→ **REQUIREMENT**: The entries below should be given again exactly, minus their pictures.

[Rendered images with source text]
== == ==

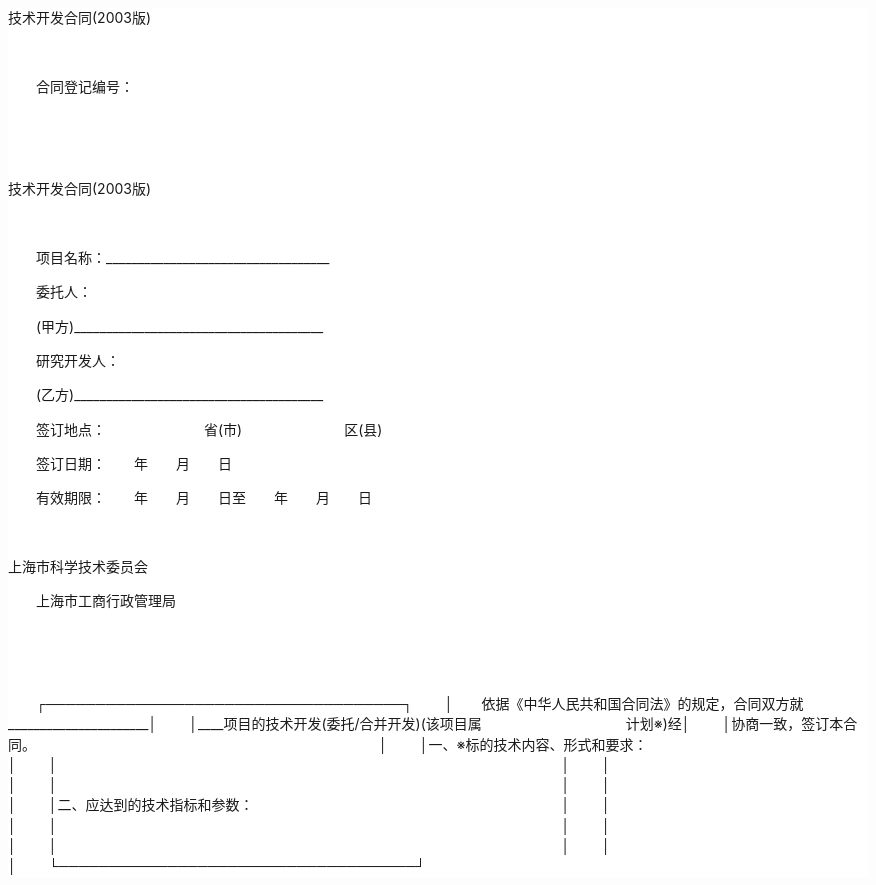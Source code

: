



技术开发合同(2003版)



 

　　

　　合同登记编号： 

　　

　　


 技术开发合同(2003版)
 
　　



　　项目名称：___________________________________

　　委托人：

　　(甲方)_______________________________________

　　研究开发人：

　　(乙方)_______________________________________

　　签订地点：　　　　　　　省(市)　　　　　　　 区(县)

　　签订日期：　　年　　月　　日

　　有效期限：　　年　　月　　日至　　年　　月　　日

　　


 上海市科学技术委员会
 
　　上海市工商行政管理局
 
　　



　　


　　┌────────────────────────────────────┐
　　│　　依据《中华人民共和国合同法》的规定，合同双方就______________________│
　　│____项目的技术开发(委托/合并开发)(该项目属　　　　　　　　　　 计划※)经│
　　│协商一致，签订本合同。　　　　　　　　　　　　　　　　　　　　　　　　　│
　　│一、※标的技术内容、形式和要求：　　　　　　　　　　　　　　　　　　　　│
　　│　　　　　　　　　　　　　　　　　　　　　　　　　　　　　　　　　　　　│
　　│　　　　　　　　　　　　　　　　　　　　　　　　　　　　　　　　　　　　│
　　│　　　　　　　　　　　　　　　　　　　　　　　　　　　　　　　　　　　　│
　　│　　　　　　　　　　　　　　　　　　　　　　　　　　　　　　　　　　　　│
　　│二、应达到的技术指标和参数：　　　　　　　　　　　　　　　　　　　　　　│
　　│　　　　　　　　　　　　　　　　　　　　　　　　　　　　　　　　　　　　│
　　│　　　　　　　　　　　　　　　　　　　　　　　　　　　　　　　　　　　　│
　　│　　　　　　　　　　　　　　　　　　　　　　　　　　　　　　　　　　　　│
　　│　　　　　　　　　　　　　　　　　　　　　　　　　　　　　　　　　　　　│
　　│　　　　　　　　　　　　　　　　　　　　　　　　　　　　　　　　　　　　│
　　└────────────────────────────────────┘
　　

== == ==

→ **EXERCISE SOLUTION**:
Source code

:



技术开发合同(2003版)



 

　　

　　合同登记编号： 

　　

　　


 技术开发合同(2003版)
 
　　



　　项目名称：___________________________________

　　委托人：

　　(甲方)_______________________________________

　　研究开发人：

　　(乙方)_______________________________________

　　签订地点：　　　　　　　省(市)　　　　　　　 区(县)

　　签订日期：　　年　　月　　日

　　有效期限：　　年　　月　　日至　　年　　月　　日

　　


 上海市科学技术委员会
 
　　上海市工商行政管理局
 
　　



　　


　　┌────────────────────────────────────┐
　　│　　依据《中华人民共和国合同法》的规定，合同双方就______________________│
　　│____项目的技术开发(委托/合并开发)(该项目属　　　　　　　　　　 计划※)经│
　　│协商一致，签订本合同。　　　　　　　　　　　　　　　　　　　　　　　　　│
　　│一、※标的技术内容、形式和要求：　　　　　　　　　　　　　　　　　　　　│
　　│　　　　　　　　　　　　　　　　　　　　　　　　　　　　　　　　　　　　│
　　│　　　　　　　　　　　　　　　　　　　　　　　　　　　　　　　　　　　　│
　　│　　　　　　　　　　　　　　　　　　　　　　　　　　　　　　　　　　　　│
　　│　　　　　　　　　　　　　　　　　　　　　　　　　　　　　　　　　　　　│
　　│二、应达到的技术指标和参数：　　　　　　　　　　　　　　　　　　　　　　│
　　│　　　　　　　　　　　　　　　　　　　　　　　　　　　　　　　　　　　　│
　　│　　　　　　　　　　　　　　　　　　　　　　　　　　　　　　　　　　　　│
　　│　　　　　　　　　　　　　　　　　　　　　　　　　　　　　　　　　　　　│
　　│　　　　　　　　　　　　　　　　　　　　　　　　　　　　　　　　　　　　│
　　│　　　　　　　　　　　　　　　　　　　　　　　　　　　　　　　　　　　　│
　　└────────────────────────────────────┘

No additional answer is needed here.